Os BIDs surgiram no Canadá na década de 1960, como resposta ao declínio das áreas comerciais tradicionais. Em Toronto, a primeira Business Improvement Area (BIA) permitiu que comerciantes locais contribuíssem coletivamente para a revitalização de suas áreas. Hoje, são 84 BIAs que geram e investem recursos em melhorias urbanas na cidade.
Nos Estados Unidos, Nova York se destaca com 76 BIDs, que investem anualmente US$ 187 milhões na melhoria de bairros, gerando impactos urbanísticos e econômicos. Estudos indicam que a presença de BIDs pode aumentar o valor das propriedades em até 40 pontos porcentuais.
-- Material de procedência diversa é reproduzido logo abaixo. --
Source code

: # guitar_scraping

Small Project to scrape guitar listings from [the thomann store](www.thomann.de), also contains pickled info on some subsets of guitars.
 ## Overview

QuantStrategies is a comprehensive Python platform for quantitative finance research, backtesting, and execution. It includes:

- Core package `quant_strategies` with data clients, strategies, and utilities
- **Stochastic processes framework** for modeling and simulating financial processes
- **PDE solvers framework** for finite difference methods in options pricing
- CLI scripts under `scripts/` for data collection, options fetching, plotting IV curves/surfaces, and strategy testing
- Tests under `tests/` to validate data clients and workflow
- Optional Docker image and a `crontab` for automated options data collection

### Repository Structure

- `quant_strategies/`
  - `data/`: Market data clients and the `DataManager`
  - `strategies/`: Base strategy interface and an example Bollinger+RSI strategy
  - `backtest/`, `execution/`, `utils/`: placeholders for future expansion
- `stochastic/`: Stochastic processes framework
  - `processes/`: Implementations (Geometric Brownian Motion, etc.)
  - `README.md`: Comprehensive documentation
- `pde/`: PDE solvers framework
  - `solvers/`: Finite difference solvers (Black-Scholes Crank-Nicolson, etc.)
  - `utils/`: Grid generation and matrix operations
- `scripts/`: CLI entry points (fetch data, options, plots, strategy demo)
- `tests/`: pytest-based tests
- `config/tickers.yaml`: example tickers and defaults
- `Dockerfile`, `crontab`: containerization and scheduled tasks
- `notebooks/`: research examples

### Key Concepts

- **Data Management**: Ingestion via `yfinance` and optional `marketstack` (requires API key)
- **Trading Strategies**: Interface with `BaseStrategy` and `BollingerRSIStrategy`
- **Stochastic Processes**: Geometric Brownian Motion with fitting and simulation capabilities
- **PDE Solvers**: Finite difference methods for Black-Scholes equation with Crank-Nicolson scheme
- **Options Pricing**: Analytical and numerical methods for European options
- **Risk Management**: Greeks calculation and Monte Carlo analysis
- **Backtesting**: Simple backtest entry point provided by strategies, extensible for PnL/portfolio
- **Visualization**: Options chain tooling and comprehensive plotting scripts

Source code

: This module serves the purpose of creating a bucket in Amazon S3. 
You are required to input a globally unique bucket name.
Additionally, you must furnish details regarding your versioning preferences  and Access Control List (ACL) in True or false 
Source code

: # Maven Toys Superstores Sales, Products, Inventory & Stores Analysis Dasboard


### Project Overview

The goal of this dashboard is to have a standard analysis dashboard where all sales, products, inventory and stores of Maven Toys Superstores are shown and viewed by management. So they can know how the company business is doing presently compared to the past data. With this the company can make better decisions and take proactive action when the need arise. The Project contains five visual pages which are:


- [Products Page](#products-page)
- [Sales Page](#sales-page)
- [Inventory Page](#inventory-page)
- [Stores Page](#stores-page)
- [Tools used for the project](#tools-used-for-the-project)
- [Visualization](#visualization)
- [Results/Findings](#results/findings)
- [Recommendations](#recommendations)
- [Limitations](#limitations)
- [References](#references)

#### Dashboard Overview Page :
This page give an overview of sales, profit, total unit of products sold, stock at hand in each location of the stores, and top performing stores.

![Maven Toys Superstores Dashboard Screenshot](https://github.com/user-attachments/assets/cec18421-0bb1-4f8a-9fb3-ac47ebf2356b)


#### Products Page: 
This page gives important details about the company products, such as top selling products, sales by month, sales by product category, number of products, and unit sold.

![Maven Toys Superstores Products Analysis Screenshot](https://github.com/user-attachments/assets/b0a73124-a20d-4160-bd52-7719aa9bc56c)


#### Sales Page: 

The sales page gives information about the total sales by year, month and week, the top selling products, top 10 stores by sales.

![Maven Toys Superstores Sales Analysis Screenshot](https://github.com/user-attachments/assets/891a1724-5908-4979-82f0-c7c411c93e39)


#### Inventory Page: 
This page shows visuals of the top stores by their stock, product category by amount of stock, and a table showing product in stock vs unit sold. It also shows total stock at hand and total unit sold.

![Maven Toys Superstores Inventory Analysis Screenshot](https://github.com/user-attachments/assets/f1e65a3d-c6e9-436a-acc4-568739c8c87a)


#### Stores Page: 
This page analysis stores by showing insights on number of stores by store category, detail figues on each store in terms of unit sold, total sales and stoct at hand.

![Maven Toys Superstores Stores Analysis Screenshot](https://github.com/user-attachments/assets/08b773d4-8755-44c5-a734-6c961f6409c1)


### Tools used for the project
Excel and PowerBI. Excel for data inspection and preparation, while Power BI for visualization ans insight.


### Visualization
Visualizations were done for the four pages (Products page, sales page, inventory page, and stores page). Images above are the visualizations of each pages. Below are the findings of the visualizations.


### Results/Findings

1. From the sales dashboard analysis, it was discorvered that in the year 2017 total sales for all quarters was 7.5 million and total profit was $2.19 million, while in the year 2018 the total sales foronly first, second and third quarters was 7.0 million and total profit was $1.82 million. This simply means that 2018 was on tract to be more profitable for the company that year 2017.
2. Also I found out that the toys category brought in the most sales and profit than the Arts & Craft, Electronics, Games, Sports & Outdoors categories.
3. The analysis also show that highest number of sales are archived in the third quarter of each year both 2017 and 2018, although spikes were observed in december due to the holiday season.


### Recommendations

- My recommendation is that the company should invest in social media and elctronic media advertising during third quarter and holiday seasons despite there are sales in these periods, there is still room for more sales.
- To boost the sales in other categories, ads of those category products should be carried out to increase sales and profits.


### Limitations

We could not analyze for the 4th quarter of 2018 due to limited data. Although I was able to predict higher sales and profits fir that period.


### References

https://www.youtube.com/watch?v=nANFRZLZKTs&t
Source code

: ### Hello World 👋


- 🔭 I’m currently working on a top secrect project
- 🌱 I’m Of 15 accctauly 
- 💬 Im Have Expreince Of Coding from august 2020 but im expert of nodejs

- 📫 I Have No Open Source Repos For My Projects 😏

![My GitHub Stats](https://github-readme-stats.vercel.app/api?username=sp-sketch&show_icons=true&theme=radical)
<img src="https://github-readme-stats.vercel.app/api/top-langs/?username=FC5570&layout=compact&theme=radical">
A África do Sul também adotou o modelo, com mais de 30 BIDs na Cidade do Cabo focados na segurança pública e na valorização dos imóveis. O modelo de governança compartilhada entre associações locais e o governo municipal se mostrou eficaz em proporcionar uma administração mais democrática e participativa.
Para entender o conceito, pode-se pensar nos shopping centers, que são administrados por uma entidade responsável por alugar espaços a diversos inquilinos. Os inquilinos pagam uma taxa para cobrir a manutenção das áreas comuns e financiar atividades de divulgação. Esse princípio é aplicado aos BIDs, fornecendo serviços complementares aos oferecidos pelos governos locais.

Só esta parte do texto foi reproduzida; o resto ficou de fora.